▶ _TASK DIRECTIONS_:
Exact retyping of the data: please keep every word and drop each picture.

▶ _DATA RECORDS_:
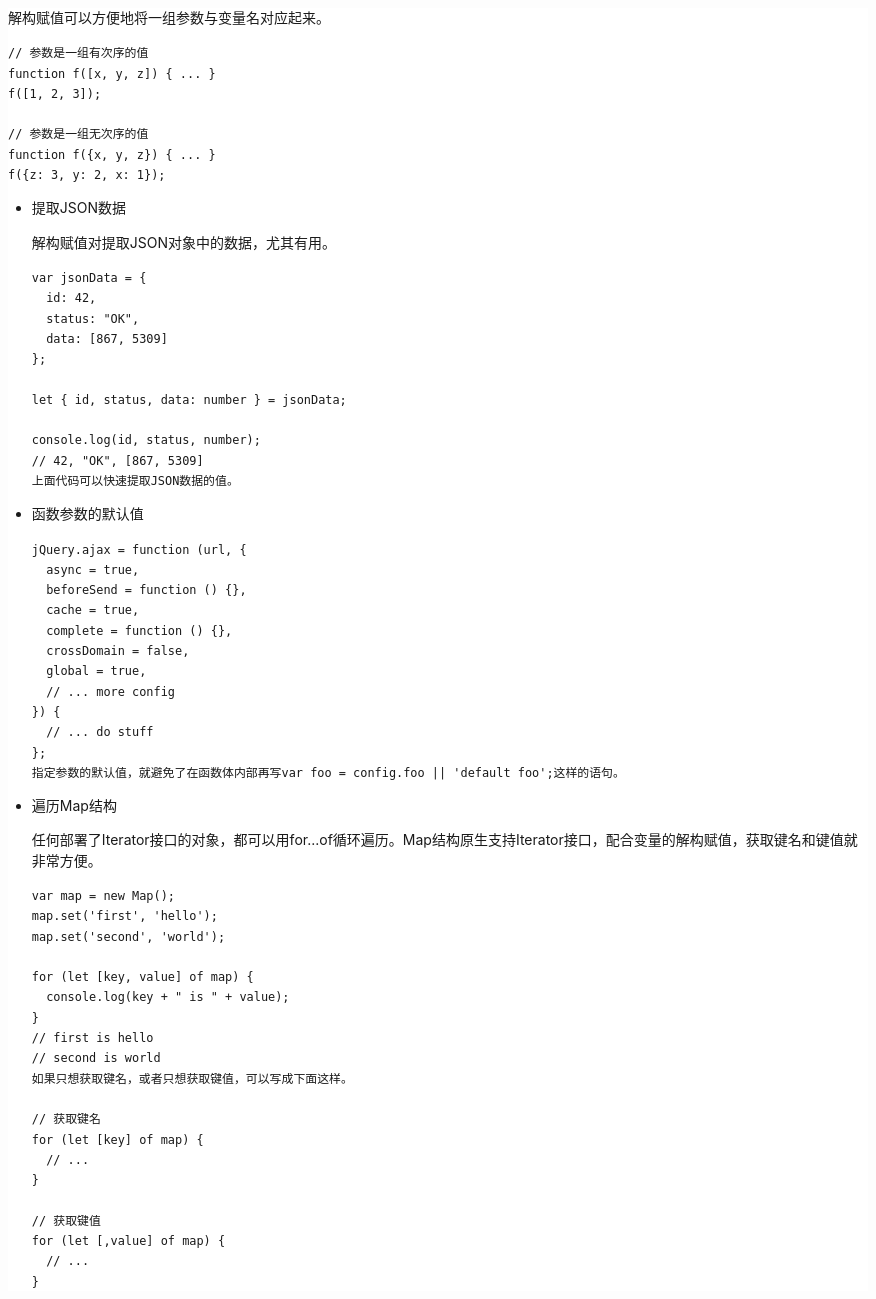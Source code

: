   解构赋值可以方便地将一组参数与变量名对应起来。
  ```
  // 参数是一组有次序的值
  function f([x, y, z]) { ... }
  f([1, 2, 3]);

  // 参数是一组无次序的值
  function f({x, y, z}) { ... }
  f({z: 3, y: 2, x: 1});
  ```
* 提取JSON数据

  解构赋值对提取JSON对象中的数据，尤其有用。
  ```
  var jsonData = {
    id: 42,
    status: "OK",
    data: [867, 5309]
  };

  let { id, status, data: number } = jsonData;

  console.log(id, status, number);
  // 42, "OK", [867, 5309]
  上面代码可以快速提取JSON数据的值。
  ```
* 函数参数的默认值
  ```
  jQuery.ajax = function (url, {
    async = true,
    beforeSend = function () {},
    cache = true,
    complete = function () {},
    crossDomain = false,
    global = true,
    // ... more config
  }) {
    // ... do stuff
  };
  指定参数的默认值，就避免了在函数体内部再写var foo = config.foo || 'default foo';这样的语句。
  ```
* 遍历Map结构

  任何部署了Iterator接口的对象，都可以用for...of循环遍历。Map结构原生支持Iterator接口，配合变量的解构赋值，获取键名和键值就非常方便。
  ```
  var map = new Map();
  map.set('first', 'hello');
  map.set('second', 'world');

  for (let [key, value] of map) {
    console.log(key + " is " + value);
  }
  // first is hello
  // second is world
  如果只想获取键名，或者只想获取键值，可以写成下面这样。

  // 获取键名
  for (let [key] of map) {
    // ...
  }

  // 获取键值
  for (let [,value] of map) {
    // ...
  }
  ```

▶ _TASK OUTPUT_:
Source code

:   解构赋值可以方便地将一组参数与变量名对应起来。
  ```
  // 参数是一组有次序的值
  function f([x, y, z]) { ... }
  f([1, 2, 3]);

  // 参数是一组无次序的值
  function f({x, y, z}) { ... }
  f({z: 3, y: 2, x: 1});
  ```
* 提取JSON数据

  解构赋值对提取JSON对象中的数据，尤其有用。
  ```
  var jsonData = {
    id: 42,
    status: "OK",
    data: [867, 5309]
  };

  let { id, status, data: number } = jsonData;

  console.log(id, status, number);
  // 42, "OK", [867, 5309]
  上面代码可以快速提取JSON数据的值。
  ```
* 函数参数的默认值
  ```
  jQuery.ajax = function (url, {
    async = true,
    beforeSend = function () {},
    cache = true,
    complete = function () {},
    crossDomain = false,
    global = true,
    // ... more config
  }) {
    // ... do stuff
  };
  指定参数的默认值，就避免了在函数体内部再写var foo = config.foo || 'default foo';这样的语句。
  ```
* 遍历Map结构

  任何部署了Iterator接口的对象，都可以用for...of循环遍历。Map结构原生支持Iterator接口，配合变量的解构赋值，获取键名和键值就非常方便。
  ```
  var map = new Map();
  map.set('first', 'hello');
  map.set('second', 'world');

  for (let [key, value] of map) {
    console.log(key + " is " + value);
  }
  // first is hello
  // second is world
  如果只想获取键名，或者只想获取键值，可以写成下面这样。

  // 获取键名
  for (let [key] of map) {
    // ...
  }

  // 获取键值
  for (let [,value] of map) {
    // ...
  }
  ```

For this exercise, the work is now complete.